To emphasize the previous results for molecular dynamics.

Default occupancy [2x speedup]

|-> 3.78e-01 sec 41.8% 96.3% 0.0% 1.2% 4.76e+01 1 classic [region]
|-> 2.53e-01 sec 28.0% 78.4% 0.0% 1.3% 8.70e+01 1 half+expand [region]
|-> 1.81e-01 sec 20.0% 93.1% 0.0% 0.7% 9.39e+01 1 full [region]

30% occupancy [5x speedup !!!]

|-> 3.79e-01 sec 54.9% 96.2% 0.0% 1.2% 4.75e+01 1 classic [region]
|-> 1.43e-01 sec 20.8% 64.0% 0.0% 2.2% 1.53e+02 1 half+expand [region]
|-> 7.64e-02 sec 11.1% 83.6% 0.0% 1.6% 2.23e+02 1 full [region]

It seems that for the fill-in kernels, it really is desirable to keep the occupancy really low.

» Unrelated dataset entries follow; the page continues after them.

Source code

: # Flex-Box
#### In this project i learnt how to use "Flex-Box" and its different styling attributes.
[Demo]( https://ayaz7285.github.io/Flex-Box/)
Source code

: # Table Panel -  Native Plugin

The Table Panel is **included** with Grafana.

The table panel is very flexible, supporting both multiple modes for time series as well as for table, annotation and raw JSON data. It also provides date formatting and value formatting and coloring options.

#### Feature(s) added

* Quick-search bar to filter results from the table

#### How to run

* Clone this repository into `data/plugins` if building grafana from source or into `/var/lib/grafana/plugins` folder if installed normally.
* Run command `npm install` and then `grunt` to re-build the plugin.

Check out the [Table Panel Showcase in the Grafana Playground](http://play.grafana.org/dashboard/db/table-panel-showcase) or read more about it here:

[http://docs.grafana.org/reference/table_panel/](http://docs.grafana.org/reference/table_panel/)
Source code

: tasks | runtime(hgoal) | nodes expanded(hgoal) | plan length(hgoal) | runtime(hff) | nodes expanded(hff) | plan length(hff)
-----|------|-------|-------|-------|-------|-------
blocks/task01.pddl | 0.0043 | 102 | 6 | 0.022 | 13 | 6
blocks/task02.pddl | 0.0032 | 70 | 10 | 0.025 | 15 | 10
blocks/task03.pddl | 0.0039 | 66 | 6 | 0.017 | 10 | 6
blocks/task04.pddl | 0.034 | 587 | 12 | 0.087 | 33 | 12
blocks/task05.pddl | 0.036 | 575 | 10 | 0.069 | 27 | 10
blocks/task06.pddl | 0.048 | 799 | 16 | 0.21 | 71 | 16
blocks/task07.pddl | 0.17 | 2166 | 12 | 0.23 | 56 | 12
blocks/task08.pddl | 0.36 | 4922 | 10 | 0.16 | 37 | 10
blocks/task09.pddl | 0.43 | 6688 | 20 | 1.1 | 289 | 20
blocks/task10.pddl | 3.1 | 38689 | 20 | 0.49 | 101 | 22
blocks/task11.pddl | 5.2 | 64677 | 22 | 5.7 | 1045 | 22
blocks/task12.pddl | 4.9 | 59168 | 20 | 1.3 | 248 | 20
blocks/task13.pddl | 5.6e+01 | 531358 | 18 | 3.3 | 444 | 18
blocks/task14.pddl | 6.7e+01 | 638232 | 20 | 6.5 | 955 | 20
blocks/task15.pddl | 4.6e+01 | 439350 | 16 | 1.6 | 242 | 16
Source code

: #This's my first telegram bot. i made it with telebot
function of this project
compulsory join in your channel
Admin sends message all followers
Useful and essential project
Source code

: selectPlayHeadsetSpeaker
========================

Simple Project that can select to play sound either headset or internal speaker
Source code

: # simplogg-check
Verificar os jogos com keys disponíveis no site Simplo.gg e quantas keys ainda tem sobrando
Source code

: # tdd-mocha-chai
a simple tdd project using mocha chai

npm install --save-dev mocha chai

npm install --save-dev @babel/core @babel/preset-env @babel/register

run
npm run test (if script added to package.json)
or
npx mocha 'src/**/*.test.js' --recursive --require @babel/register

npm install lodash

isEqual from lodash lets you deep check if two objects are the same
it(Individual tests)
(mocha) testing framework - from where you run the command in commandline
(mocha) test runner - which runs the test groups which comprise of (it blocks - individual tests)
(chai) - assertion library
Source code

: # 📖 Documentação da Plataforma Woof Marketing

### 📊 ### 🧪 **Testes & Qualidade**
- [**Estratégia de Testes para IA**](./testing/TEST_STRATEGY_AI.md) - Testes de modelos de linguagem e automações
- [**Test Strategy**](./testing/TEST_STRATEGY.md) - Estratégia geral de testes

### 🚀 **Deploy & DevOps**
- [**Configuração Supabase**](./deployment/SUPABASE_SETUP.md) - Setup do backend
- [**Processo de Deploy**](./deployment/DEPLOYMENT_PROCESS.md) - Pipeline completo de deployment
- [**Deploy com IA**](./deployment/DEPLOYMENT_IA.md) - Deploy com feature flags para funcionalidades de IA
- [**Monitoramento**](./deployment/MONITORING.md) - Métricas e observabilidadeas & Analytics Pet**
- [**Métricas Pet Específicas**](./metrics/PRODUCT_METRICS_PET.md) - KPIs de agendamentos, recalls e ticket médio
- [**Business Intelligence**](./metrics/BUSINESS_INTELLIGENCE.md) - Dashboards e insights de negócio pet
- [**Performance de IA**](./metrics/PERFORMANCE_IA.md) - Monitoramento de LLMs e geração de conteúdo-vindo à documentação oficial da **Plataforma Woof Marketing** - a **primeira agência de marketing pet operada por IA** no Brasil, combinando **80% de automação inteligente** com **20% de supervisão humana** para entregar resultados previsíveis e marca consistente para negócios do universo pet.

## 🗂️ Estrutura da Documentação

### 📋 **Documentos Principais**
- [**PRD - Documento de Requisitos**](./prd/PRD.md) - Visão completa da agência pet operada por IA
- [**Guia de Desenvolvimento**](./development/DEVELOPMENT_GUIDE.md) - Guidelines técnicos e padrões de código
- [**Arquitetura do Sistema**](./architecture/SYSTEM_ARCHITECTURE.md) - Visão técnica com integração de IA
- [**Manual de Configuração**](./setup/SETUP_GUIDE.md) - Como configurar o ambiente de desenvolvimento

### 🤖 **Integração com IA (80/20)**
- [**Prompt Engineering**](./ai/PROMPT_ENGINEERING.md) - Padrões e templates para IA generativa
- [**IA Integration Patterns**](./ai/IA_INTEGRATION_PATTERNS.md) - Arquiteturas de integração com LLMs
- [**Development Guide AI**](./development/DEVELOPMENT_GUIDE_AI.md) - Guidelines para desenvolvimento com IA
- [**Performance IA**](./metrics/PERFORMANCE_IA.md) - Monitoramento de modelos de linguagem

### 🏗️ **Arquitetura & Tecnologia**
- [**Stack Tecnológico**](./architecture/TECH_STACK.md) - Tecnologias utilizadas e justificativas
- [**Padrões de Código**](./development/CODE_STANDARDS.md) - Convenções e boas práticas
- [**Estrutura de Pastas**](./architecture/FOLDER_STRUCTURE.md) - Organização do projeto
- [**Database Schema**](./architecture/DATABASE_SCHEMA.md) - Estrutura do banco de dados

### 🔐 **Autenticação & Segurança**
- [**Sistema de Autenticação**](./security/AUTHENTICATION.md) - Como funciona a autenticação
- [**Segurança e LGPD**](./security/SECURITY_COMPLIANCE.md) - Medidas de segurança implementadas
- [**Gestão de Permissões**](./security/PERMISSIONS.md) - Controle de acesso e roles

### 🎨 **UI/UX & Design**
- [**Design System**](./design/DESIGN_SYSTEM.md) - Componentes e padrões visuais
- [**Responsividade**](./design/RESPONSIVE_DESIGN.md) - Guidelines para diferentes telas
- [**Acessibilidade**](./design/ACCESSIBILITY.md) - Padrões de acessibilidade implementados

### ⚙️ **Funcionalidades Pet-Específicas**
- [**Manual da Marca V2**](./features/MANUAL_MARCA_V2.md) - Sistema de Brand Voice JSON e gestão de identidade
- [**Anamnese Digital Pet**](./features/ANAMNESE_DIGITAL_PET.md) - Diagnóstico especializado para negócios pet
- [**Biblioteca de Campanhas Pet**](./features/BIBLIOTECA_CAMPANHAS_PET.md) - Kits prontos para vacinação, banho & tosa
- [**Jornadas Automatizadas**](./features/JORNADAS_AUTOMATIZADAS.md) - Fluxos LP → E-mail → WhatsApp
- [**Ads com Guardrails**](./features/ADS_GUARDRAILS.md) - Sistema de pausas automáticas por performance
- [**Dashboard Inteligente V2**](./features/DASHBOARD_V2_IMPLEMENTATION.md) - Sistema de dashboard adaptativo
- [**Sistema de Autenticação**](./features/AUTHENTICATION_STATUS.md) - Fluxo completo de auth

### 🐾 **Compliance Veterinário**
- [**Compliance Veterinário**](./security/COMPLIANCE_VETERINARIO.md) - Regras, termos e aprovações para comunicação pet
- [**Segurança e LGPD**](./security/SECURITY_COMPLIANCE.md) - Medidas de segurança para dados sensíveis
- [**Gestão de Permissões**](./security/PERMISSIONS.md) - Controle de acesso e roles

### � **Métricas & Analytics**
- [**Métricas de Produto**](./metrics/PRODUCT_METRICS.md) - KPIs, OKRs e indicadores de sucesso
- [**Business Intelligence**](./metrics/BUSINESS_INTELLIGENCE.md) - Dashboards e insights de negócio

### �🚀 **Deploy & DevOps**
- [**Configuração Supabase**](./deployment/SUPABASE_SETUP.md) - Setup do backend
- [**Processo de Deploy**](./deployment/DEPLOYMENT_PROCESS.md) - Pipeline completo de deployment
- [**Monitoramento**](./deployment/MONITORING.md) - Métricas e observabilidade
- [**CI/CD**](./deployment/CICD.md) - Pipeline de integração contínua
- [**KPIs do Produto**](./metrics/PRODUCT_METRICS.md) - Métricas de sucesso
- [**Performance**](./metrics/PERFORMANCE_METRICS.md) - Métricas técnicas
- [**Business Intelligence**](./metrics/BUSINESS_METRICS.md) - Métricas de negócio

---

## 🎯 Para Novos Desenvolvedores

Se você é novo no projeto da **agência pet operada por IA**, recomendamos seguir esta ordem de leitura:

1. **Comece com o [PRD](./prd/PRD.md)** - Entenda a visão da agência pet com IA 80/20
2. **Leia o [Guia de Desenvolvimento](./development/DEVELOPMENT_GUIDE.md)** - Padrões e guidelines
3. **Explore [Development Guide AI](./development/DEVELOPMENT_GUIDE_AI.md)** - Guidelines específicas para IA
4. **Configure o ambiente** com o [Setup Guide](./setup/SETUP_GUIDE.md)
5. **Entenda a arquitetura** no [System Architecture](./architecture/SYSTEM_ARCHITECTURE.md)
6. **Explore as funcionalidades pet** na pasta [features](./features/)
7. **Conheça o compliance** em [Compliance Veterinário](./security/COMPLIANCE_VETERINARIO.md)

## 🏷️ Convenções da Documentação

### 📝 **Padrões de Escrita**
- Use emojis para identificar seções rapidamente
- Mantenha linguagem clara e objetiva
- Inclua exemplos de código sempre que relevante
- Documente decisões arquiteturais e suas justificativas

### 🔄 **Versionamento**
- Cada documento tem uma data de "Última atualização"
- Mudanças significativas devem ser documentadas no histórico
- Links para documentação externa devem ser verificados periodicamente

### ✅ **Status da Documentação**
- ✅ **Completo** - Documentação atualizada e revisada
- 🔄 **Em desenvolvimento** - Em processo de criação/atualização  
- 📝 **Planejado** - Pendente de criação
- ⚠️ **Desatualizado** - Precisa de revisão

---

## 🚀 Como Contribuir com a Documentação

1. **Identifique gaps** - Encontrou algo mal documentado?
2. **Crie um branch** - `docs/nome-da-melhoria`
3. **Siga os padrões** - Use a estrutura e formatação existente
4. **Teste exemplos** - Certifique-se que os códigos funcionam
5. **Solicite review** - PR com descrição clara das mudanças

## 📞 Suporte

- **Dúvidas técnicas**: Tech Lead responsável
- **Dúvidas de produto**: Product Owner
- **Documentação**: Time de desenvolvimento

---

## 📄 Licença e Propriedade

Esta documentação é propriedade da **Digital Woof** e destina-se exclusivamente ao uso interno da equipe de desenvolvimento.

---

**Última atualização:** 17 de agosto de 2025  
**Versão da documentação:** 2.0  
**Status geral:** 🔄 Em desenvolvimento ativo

For the lighter kernels (counts, union-find) it is not as important. And to be fair, we can probably accelerate the original kernel (classic) using some occupancy.

I still struggle to figure out how we go about it. Should we make it a value that we can provide when calling half traversal?

Or maybe a better way is to make it tunable, so that a user can run a kernel few times and that would spit out the best value.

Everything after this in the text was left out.